### Required action
Look for the word "nemt" in the entries and copy every line where it shows up.

### Exercise materials
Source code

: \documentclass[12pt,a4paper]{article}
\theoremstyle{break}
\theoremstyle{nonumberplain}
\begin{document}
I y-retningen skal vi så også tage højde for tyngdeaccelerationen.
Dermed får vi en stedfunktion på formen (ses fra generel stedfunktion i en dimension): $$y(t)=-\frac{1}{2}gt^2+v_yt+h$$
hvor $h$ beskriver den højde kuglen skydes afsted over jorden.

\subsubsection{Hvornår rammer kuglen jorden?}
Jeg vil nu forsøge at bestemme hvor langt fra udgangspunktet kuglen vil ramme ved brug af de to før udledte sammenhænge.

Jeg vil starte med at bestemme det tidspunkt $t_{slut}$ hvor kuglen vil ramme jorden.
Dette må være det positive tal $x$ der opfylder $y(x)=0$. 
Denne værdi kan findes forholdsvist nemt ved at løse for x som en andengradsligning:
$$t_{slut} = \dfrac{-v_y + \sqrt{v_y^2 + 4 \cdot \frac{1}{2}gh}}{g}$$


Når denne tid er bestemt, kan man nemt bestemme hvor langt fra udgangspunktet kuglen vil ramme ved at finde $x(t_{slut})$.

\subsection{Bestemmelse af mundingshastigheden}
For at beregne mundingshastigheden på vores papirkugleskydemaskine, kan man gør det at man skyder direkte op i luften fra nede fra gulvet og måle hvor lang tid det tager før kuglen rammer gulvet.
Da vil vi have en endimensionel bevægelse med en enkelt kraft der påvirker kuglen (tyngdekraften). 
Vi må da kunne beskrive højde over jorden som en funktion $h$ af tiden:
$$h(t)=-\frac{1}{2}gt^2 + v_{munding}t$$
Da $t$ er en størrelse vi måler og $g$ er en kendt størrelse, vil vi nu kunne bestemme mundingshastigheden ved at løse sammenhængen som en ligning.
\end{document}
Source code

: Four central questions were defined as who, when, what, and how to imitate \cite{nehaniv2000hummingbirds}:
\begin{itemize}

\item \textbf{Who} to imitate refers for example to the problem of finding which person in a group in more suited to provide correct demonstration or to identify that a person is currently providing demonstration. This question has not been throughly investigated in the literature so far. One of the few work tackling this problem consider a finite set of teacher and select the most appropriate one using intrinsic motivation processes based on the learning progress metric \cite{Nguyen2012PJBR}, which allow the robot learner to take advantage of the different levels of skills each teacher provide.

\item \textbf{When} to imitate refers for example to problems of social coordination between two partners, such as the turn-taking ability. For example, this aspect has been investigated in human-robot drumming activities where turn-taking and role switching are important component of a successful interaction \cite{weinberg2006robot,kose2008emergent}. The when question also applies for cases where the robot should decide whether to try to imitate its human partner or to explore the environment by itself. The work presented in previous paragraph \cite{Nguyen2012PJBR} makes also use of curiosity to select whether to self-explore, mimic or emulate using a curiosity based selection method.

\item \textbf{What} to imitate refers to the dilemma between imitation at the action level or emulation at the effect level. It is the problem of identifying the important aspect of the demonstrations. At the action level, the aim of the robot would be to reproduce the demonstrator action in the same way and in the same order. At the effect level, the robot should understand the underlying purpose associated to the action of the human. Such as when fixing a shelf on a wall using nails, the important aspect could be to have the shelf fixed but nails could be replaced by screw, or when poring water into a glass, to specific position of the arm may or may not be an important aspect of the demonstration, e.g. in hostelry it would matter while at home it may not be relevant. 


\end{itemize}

### Answer to this problem
Denne værdi kan findes forholdsvist nemt ved at løse for x som en andengradsligning:
Når denne tid er bestemt, kan man nemt bestemme hvor langt fra udgangspunktet kuglen vil ramme ved at finde $x(t_{slut})$.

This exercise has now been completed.